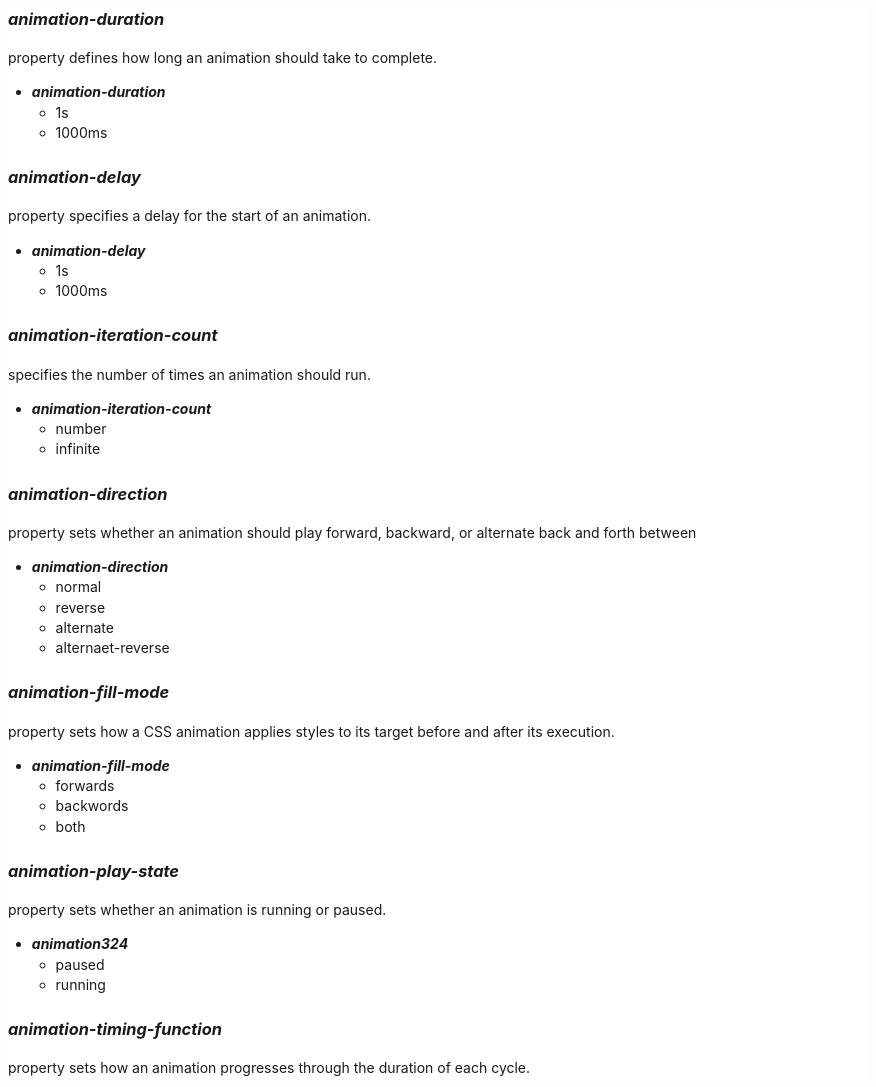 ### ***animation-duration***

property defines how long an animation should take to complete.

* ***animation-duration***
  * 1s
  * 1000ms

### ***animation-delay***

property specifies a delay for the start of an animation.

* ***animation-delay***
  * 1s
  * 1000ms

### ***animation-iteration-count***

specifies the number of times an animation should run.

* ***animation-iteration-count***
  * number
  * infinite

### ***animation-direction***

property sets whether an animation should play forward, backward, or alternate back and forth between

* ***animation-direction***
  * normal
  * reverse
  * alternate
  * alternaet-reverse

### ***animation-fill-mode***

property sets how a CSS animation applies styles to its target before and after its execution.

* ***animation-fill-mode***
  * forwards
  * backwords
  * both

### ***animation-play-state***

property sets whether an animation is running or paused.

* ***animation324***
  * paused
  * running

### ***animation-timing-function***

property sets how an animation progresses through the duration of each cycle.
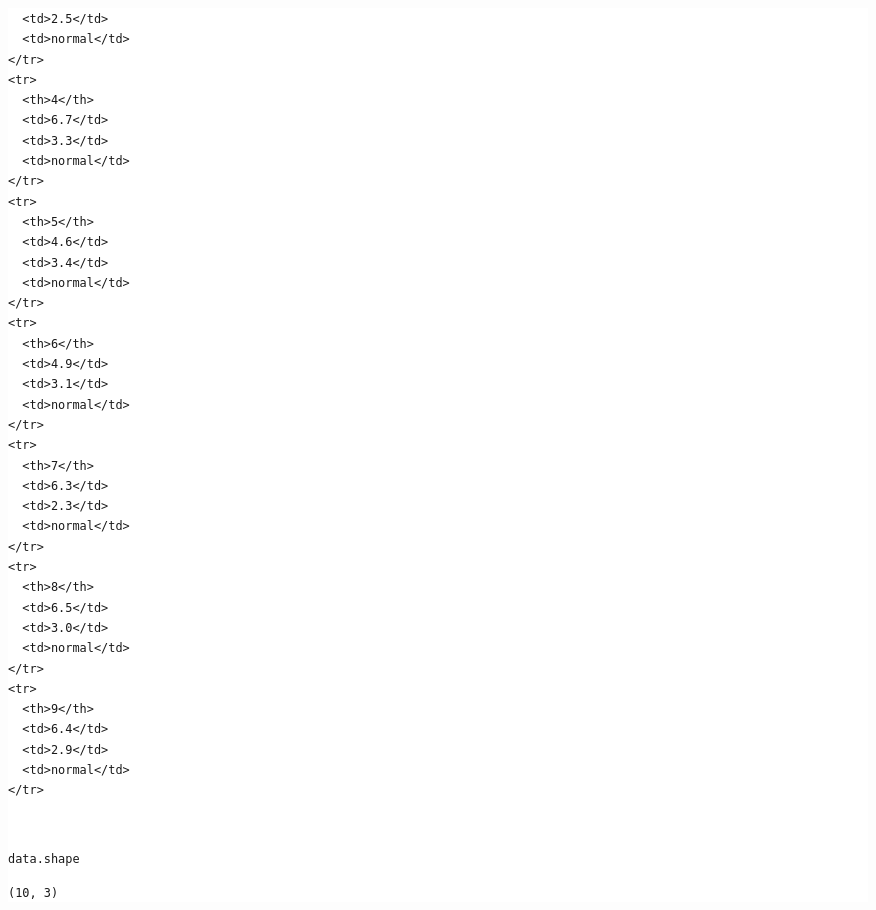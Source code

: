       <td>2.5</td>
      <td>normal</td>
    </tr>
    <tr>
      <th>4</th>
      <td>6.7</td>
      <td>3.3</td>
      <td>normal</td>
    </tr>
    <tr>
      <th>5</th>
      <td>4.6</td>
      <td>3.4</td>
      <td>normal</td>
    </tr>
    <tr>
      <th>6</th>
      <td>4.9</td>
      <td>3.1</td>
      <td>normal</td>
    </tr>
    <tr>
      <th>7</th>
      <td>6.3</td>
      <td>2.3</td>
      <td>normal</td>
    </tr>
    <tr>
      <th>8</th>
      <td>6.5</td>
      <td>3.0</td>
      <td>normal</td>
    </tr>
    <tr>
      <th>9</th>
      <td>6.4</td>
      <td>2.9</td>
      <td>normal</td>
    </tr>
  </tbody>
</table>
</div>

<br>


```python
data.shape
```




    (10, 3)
○ ○ ○
_What this task involves_.
Go line by line through the material above and return each one that includes "should".

_Response_.
property defines how long an animation should take to complete.
specifies the number of times an animation should run.
property sets whether an animation should play forward, backward, or alternate back and forth between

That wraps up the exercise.